24-32% of respondents felt they were unable to hear a difference (1 star = "Guessing"). If we consider that those who chose "2 Stars = more than a guess" also represent a very low level of certainty, then we can see that 45-52% of respondents really had quite low confidence that they were able to tell the difference.

Fewer respondents were "certain" about the solo piano piece (Goldberg), and in general more seemed confident about the Bozza piece. This could be listening fatigue if one were to progress through Bozza-Vivaldi-Goldberg in sequence to account for this result.

IV. Were the respondents who felt more certain about their answer more likely able to identify the 24-bit audio?

Let us have a look at the results reported by those who rated their confidence level as 4 or 5 ("very confident" to "certain" - 25-30% of all the responses):

"Correct" responses being the ones who were successful in identifying the 24-bit sample. As can be seen, there is no evidence to suggest that even in those respondents with a strong sense of confidence were able to identify the 24-bit sample (as sounding better).
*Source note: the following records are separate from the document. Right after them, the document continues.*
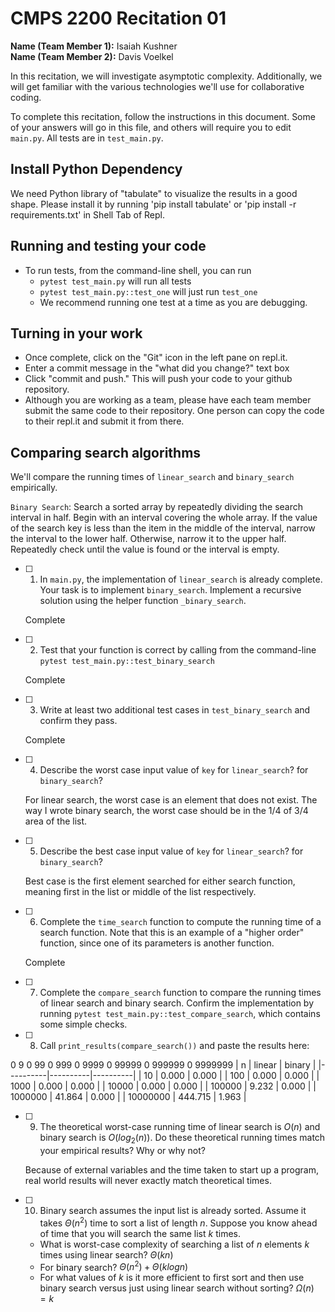 # CMPS 2200  Recitation 01

**Name (Team Member 1):** Isaiah Kushner  
**Name (Team Member 2):** Davis Voelkel

In this recitation, we will investigate asymptotic complexity. Additionally, we will get familiar with the various technologies we'll use for collaborative coding.

To complete this recitation, follow the instructions in this document. Some of your answers will go in this file, and others will require you to edit `main.py`. All tests are in `test_main.py`.

## Install Python Dependency

We need Python library of "tabulate" to visualize the results in a good shape. Please install it by running 'pip install tabulate' or 'pip install -r requirements.txt' in Shell Tab of Repl.  

## Running and testing your code

- To run tests, from the command-line shell, you can run
  + `pytest test_main.py` will run all tests
  + `pytest test_main.py::test_one` will just run `test_one`
  + We recommend running one test at a time as you are debugging.

## Turning in your work

- Once complete, click on the "Git" icon in the left pane on repl.it.
- Enter a commit message in the "what did you change?" text box
- Click "commit and push." This will push your code to your github repository.
- Although you are working as a team, please have each team member submit the same code to their repository. One person can copy the code to their repl.it and submit it from there.

## Comparing search algorithms

We'll compare the running times of `linear_search` and `binary_search` empirically.

`Binary Search`: Search a sorted array by repeatedly dividing the search interval in half. Begin with an interval covering the whole array. If the value of the search key is less than the item in the middle of the interval, narrow the interval to the lower half. Otherwise, narrow it to the upper half. Repeatedly check until the value is found or the interval is empty.

- [ ] 1. In `main.py`, the implementation of `linear_search` is already complete. Your task is to implement `binary_search`. Implement a recursive solution using the helper function `_binary_search`. 

  Complete

- [ ] 2. Test that your function is correct by calling from the command-line `pytest test_main.py::test_binary_search`

  Complete

- [ ] 3. Write at least two additional test cases in `test_binary_search` and confirm they pass.

  Complete

- [ ] 4. Describe the worst case input value of `key` for `linear_search`? for `binary_search`? 

  For linear search, the worst case is an element that does not exist. The way I wrote binary search, the worst case should be in the 1/4 of 3/4 area of the list.

- [ ] 5. Describe the best case input value of `key` for `linear_search`? for `binary_search`? 

  Best case is the first element searched for either search function, meaning first in the list or middle of the list respectively.

- [ ] 6. Complete the `time_search` function to compute the running time of a search function. Note that this is an example of a "higher order" function, since one of its parameters is another function.

  Complete

- [ ] 7. Complete the `compare_search` function to compare the running times of linear search and binary search. Confirm the implementation by running `pytest test_main.py::test_compare_search`, which contains some simple checks.

- [ ] 8. Call `print_results(compare_search())` and paste the results here:

0 9
0 99
0 999
0 9999
0 99999
0 999999
0 9999999
|        n |   linear |   binary |
|----------|----------|----------|
|       10 |    0.000 |    0.000 |
|      100 |    0.000 |    0.000 |
|     1000 |    0.000 |    0.000 |
|    10000 |    0.000 |    0.000 |
|   100000 |    9.232 |    0.000 |
|  1000000 |   41.864 |    0.000 |
| 10000000 |  444.715 |    1.963 |

- [ ] 9. The theoretical worst-case running time of linear search is $O(n)$ and binary search is $O(log_2(n))$. Do these theoretical running times match your empirical results? Why or why not?

  Because of external variables and the time taken to start up a program, real world results will never exactly match theoretical times. 

- [ ] 10. Binary search assumes the input list is already sorted. Assume it takes $\Theta(n^2)$ time to sort a list of length $n$. Suppose you know ahead of time that you will search the same list $k$ times. 
  + What is worst-case complexity of searching a list of $n$ elements $k$ times using linear search? $\Theta(kn)$
  + For binary search? $\Theta(n^2) + \Theta(klogn)$
  + For what values of $k$ is it more efficient to first sort and then use binary search versus just using linear search without sorting? $\Omega(n)=k$
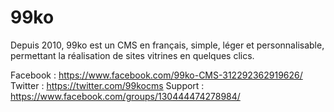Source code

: # 99ko
Depuis 2010, 99ko est un CMS en français, simple, léger et personnalisable, permettant la réalisation de sites vitrines en quelques clics.

Facebook : https://www.facebook.com/99ko-CMS-312292362919626/
Twitter : https://twitter.com/99kocms
Support : https://www.facebook.com/groups/130444474278984/
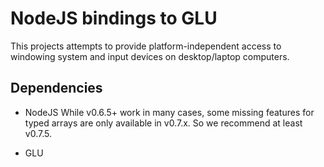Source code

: NodeJS bindings to GLU
=======================

This projects attempts to provide platform-independent access to windowing system and input devices on desktop/laptop computers.

Dependencies
------------
- NodeJS
While v0.6.5+ work in many cases, some missing features for typed arrays are only available in v0.7.x. So we recommend at least v0.7.5.

- GLU 
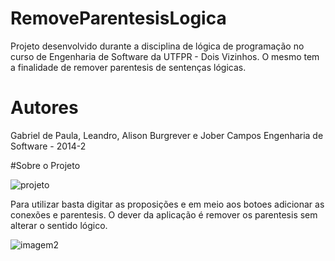 # RemoveParentesisLogica
Projeto desenvolvido durante a disciplina de lógica de programação no curso de Engenharia de Software da UTFPR - Dois Vizinhos.
O mesmo tem a finalidade de remover parentesis de sentenças lógicas.

# Autores
Gabriel de Paula, Leandro, Alison Burgrever e Jober Campos
Engenharia de Software - 2014-2

#Sobre o Projeto

![projeto](https://image.prntscr.com/image/tFzlzi7lTrW0EfeTaDERlA.png)

Para utilizar basta digitar as proposições e em meio aos botoes adicionar as conexões e parentesis.
O dever da aplicação é remover os parentesis sem alterar o sentido lógico.

![imagem2](https://image.prntscr.com/image/v9_8Wn1wR3eHB8PXzOC8fg.png)
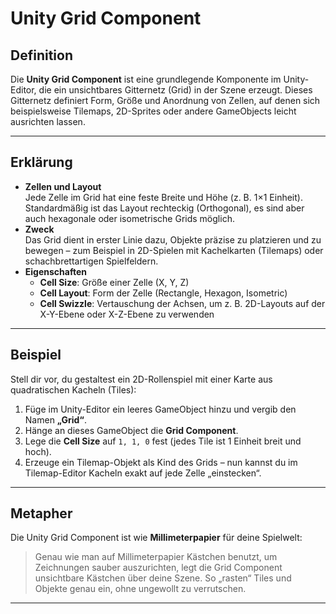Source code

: # Unity Grid Component

## Definition  
Die **Unity Grid Component** ist eine grundlegende Komponente im Unity-Editor, die ein unsichtbares Gitternetz (Grid) in der Szene erzeugt. Dieses Gitternetz definiert Form, Größe und Anordnung von Zellen, auf denen sich beispielsweise Tilemaps, 2D-Sprites oder andere GameObjects leicht ausrichten lassen.

---

## Erklärung  
- **Zellen und Layout**  
  Jede Zelle im Grid hat eine feste Breite und Höhe (z. B. 1×1 Einheit). Standardmäßig ist das Layout rechteckig (Orthogonal), es sind aber auch hexagonale oder isometrische Grids möglich.  
- **Zweck**  
  Das Grid dient in erster Linie dazu, Objekte präzise zu platzieren und zu bewegen – zum Beispiel in 2D-Spielen mit Kachelkarten (Tilemaps) oder schachbrettartigen Spielfeldern.  
- **Eigenschaften**  
  - **Cell Size**: Größe einer Zelle (X, Y, Z)  
  - **Cell Layout**: Form der Zelle (Rectangle, Hexagon, Isometric)  
  - **Cell Swizzle**: Vertauschung der Achsen, um z. B. 2D-Layouts auf der X-Y-Ebene oder X-Z-Ebene zu verwenden  

---

## Beispiel  
Stell dir vor, du gestaltest ein 2D-Rollenspiel mit einer Karte aus quadratischen Kacheln (Tiles):  
1. Füge im Unity-Editor ein leeres GameObject hinzu und vergib den Namen **„Grid“**.  
2. Hänge an dieses GameObject die **Grid Component**.  
3. Lege die **Cell Size** auf `1, 1, 0` fest (jedes Tile ist 1 Einheit breit und hoch).  
4. Erzeuge ein Tilemap-Objekt als Kind des Grids – nun kannst du im Tilemap-Editor Kacheln exakt auf jede Zelle „einstecken“.  

---

## Metapher  
Die Unity Grid Component ist wie **Millimeterpapier** für deine Spielwelt:  
> Genau wie man auf Millimeterpapier Kästchen benutzt, um Zeichnungen sauber auszurichten, legt die Grid Component unsichtbare Kästchen über deine Szene. So „rasten“ Tiles und Objekte genau ein, ohne ungewollt zu verrutschen.

---  
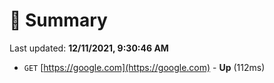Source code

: # 📖 Summary
Last updated: **12/11/2021, 9:30:46 AM**

- `GET` [https://google.com](https://google.com) - **Up** (112ms)
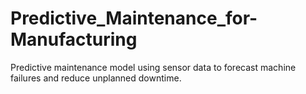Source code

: # Predictive_Maintenance_for-Manufacturing
Predictive maintenance model using sensor data to forecast machine failures and reduce unplanned downtime.
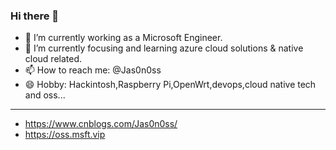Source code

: ### Hi there 👋

- 🔭 I’m currently working as a Microsoft Engineer.
- 🌱 I’m currently focusing and learning azure cloud solutions & native cloud related.
- 📫 How to reach me: @Jas0n0ss
- 😄 Hobby: Hackintosh,Raspberry Pi,OpenWrt,devops,cloud native tech and oss...
---
- https://www.cnblogs.com/Jas0n0ss/
- https://oss.msft.vip
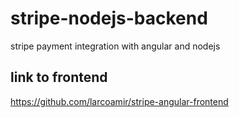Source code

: # stripe-nodejs-backend
stripe payment integration with angular and nodejs
## link to frontend
https://github.com/larcoamir/stripe-angular-frontend
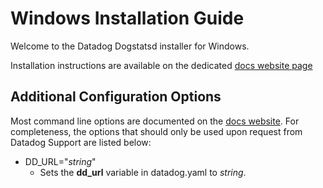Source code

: # Windows Installation Guide

Welcome to the Datadog Dogstatsd installer for Windows.

Installation instructions are available on the dedicated [docs website page](https://docs.datadoghq.com/agent/basic_agent_usage/windows/?tab=agentv6#installation)

## Additional Configuration Options

Most command line options are documented on the [docs website](https://docs.datadoghq.com/agent/basic_agent_usage/windows/?tab=agentv6#command-line). For completeness, the options that should only be used upon request from Datadog Support are listed below:
* DD_URL="_string_"
  * Sets the **dd_url** variable in datadog.yaml to _string_.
In fact, for the Goldberg sample, only 44% of those who were quite "certain" selected the 24-bit version correctly.

V. Were the subgroups (musicians, sound engineers, hardware reviewers) able to identify the 24-bit audio better?

Due to the fact that respondents admitting to "guessing" tended to answer with A-A-A and this would severely impact a small sample size, I decided to not count the "guesses" in these smaller subgroups and see if there was any pattern of higher accuracy compared to all respondents.

Musicians:


As a subgroup (total of 31 respondents), the self identified respondents with a "good amount" of musical background did not do well. In fact, this group of respondents consistently scored worse than the combined result. Curiously, the musician group seemed to select the 16-bit dithered Vivaldi as the "better" sounding version (p-value 0.047).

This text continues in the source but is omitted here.